André Brink’s Sense of Anticlimax Over the New Dispensation in Modern-Day South Africa: An Examination of the Rights of Desire
Mamadou Abdou Babou Ngom, Ph.D.

Abstract
This paper sets out to analyze, through André Brink’s The Rights of Desire, white South Africans’ resentment over the new dispensation in South Africa. Even though the race-based ideology of apartheid was devised and implemented by people of Afrikaner extraction, there were many amongst white South Africans who were relentless in their scathing condemnation of the immorality of institutionalized racism. André Philipus Brink, Nadine Gordimer, J. M. Coetzee and Breyten Breyten Bach, to name but a few, were white liberals who were conspicuous by their antiapartheid stance.
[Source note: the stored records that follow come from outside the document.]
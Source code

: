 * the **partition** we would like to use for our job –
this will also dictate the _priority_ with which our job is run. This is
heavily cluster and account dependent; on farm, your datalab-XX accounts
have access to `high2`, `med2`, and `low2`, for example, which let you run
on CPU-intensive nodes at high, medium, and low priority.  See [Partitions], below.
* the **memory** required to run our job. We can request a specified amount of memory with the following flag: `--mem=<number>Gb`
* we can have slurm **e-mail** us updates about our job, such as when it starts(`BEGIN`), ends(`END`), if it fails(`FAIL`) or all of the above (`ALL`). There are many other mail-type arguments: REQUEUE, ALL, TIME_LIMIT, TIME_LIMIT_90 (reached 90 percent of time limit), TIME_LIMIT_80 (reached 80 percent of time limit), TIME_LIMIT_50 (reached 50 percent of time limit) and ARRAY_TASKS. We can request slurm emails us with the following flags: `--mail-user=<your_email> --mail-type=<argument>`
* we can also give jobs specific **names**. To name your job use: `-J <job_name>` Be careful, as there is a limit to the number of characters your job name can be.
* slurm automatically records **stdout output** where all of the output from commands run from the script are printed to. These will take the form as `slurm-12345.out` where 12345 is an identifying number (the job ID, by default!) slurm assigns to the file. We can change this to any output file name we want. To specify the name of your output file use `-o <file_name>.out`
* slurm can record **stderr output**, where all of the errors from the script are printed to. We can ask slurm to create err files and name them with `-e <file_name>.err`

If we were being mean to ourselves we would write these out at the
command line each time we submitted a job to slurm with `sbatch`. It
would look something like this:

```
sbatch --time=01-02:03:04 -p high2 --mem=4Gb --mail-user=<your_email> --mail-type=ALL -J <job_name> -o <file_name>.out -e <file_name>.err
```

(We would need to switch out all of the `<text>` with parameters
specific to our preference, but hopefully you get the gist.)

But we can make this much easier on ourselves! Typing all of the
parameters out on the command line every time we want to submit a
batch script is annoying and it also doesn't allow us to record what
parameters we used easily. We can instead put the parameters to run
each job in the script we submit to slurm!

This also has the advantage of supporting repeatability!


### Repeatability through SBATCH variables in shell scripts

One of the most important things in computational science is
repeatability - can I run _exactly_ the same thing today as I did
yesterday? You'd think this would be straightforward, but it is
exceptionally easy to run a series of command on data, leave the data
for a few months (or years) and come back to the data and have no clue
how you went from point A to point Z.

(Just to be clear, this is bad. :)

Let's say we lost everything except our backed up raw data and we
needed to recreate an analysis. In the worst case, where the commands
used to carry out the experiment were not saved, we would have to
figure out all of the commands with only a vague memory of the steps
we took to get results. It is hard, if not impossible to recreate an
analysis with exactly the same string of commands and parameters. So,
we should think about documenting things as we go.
They used, indeed, the vehicle of literature to bring to light the multifaceted horrors of racial oppression in South Africa and, accordingly, went a long way towards raising international awareness about the need to bring it to an end. White liberals’ rejection of the sanctimoniousness of apartheid was driven by their steadfast espousal of the universality of human dignity and freedom. Understandably, with the demise of apartheid, those voices of conscience cum other like-minded people felt that South Africa was set fair to become a democratic society in which racial determinism would no longer be a key feature in government policies. Rather, the rescission of institutionalized racism and its attendant heralding of democracy have left many a white South African with an overwhelming anticlimactic sense, which shines through the woes of Brink’s lead character in The Rights of Desire, Ruben Olivier.